» Provided entries:
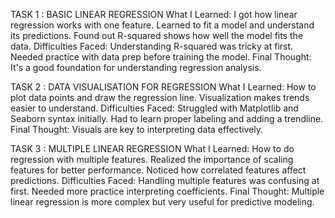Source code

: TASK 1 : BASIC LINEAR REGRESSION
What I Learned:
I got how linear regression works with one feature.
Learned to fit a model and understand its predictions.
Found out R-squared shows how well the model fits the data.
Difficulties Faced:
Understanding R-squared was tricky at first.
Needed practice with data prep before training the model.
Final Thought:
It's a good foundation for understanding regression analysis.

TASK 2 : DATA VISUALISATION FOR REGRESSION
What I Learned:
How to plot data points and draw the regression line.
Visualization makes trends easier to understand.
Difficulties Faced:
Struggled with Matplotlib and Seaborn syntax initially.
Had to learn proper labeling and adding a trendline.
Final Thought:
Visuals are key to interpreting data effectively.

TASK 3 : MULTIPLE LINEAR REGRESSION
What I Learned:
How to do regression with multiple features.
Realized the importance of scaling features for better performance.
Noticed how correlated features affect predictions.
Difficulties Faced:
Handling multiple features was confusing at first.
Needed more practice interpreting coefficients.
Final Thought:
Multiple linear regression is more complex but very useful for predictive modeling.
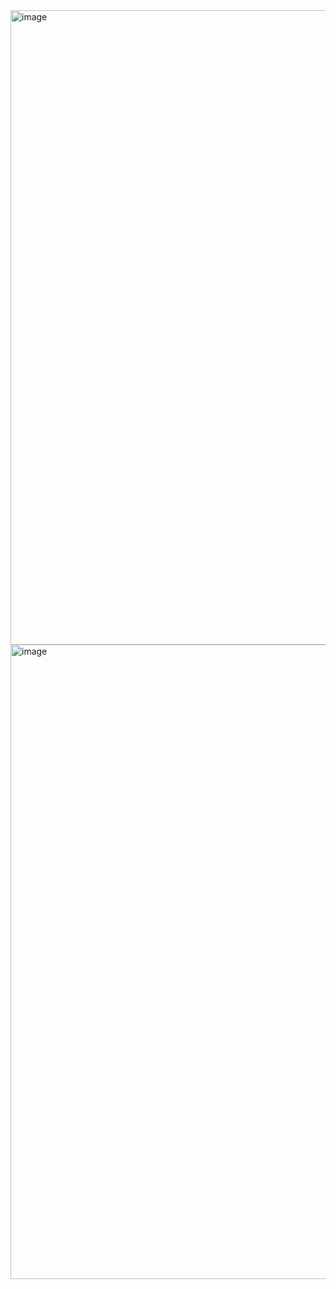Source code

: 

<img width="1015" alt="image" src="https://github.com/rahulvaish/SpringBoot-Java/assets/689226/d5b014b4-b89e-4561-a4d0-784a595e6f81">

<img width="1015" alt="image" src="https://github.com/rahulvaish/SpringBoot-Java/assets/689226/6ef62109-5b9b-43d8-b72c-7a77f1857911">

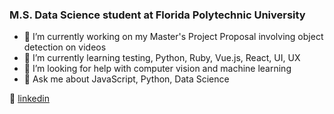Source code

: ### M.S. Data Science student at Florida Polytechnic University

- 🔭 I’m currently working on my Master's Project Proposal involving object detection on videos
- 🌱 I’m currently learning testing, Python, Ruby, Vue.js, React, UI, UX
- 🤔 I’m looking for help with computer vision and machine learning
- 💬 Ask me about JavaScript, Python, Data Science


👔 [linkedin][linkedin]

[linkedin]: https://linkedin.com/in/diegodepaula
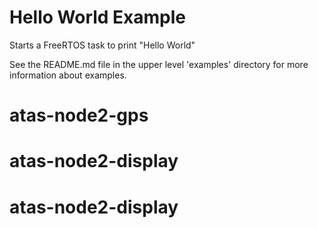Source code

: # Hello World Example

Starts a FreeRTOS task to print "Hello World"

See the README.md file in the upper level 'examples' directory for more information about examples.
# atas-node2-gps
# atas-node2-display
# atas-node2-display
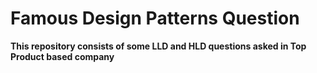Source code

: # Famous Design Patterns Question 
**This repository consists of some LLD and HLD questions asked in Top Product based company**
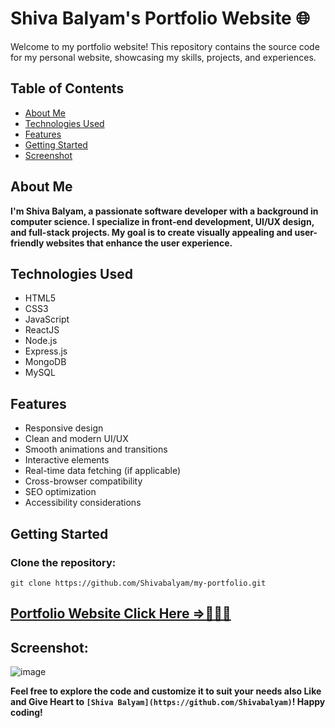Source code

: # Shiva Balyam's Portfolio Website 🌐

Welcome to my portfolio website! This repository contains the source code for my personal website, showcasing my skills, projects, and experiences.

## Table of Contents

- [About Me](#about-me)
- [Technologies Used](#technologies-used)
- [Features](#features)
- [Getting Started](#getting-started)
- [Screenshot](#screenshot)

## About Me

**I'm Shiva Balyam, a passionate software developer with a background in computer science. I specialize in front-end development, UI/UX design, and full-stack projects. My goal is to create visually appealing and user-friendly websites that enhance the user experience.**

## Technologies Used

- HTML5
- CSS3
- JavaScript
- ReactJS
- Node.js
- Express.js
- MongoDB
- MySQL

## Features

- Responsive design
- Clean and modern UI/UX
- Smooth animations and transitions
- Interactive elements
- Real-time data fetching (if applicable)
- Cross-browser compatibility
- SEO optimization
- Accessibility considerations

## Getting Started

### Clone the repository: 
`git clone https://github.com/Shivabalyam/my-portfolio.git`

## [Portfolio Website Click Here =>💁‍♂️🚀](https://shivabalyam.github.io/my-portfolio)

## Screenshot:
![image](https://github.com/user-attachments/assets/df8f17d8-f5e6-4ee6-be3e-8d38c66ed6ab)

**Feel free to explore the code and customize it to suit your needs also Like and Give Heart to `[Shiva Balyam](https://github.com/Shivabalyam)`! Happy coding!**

» Task details: With the line containing "- JavaScript" as the start and the last line of the listing as the end, restate that stretch word for word and nothing else.

» Worked solution:
- JavaScript
- ReactJS
- Node.js
- Express.js
- MongoDB
- MySQL

## Features

- Responsive design
- Clean and modern UI/UX
- Smooth animations and transitions
- Interactive elements
- Real-time data fetching (if applicable)
- Cross-browser compatibility
- SEO optimization
- Accessibility considerations

## Getting Started

### Clone the repository: 
`git clone https://github.com/Shivabalyam/my-portfolio.git`

## [Portfolio Website Click Here =>💁‍♂️🚀](https://shivabalyam.github.io/my-portfolio)

## Screenshot:
![image](https://github.com/user-attachments/assets/df8f17d8-f5e6-4ee6-be3e-8d38c66ed6ab)

**Feel free to explore the code and customize it to suit your needs also Like and Give Heart to `[Shiva Balyam](https://github.com/Shivabalyam)`! Happy coding!**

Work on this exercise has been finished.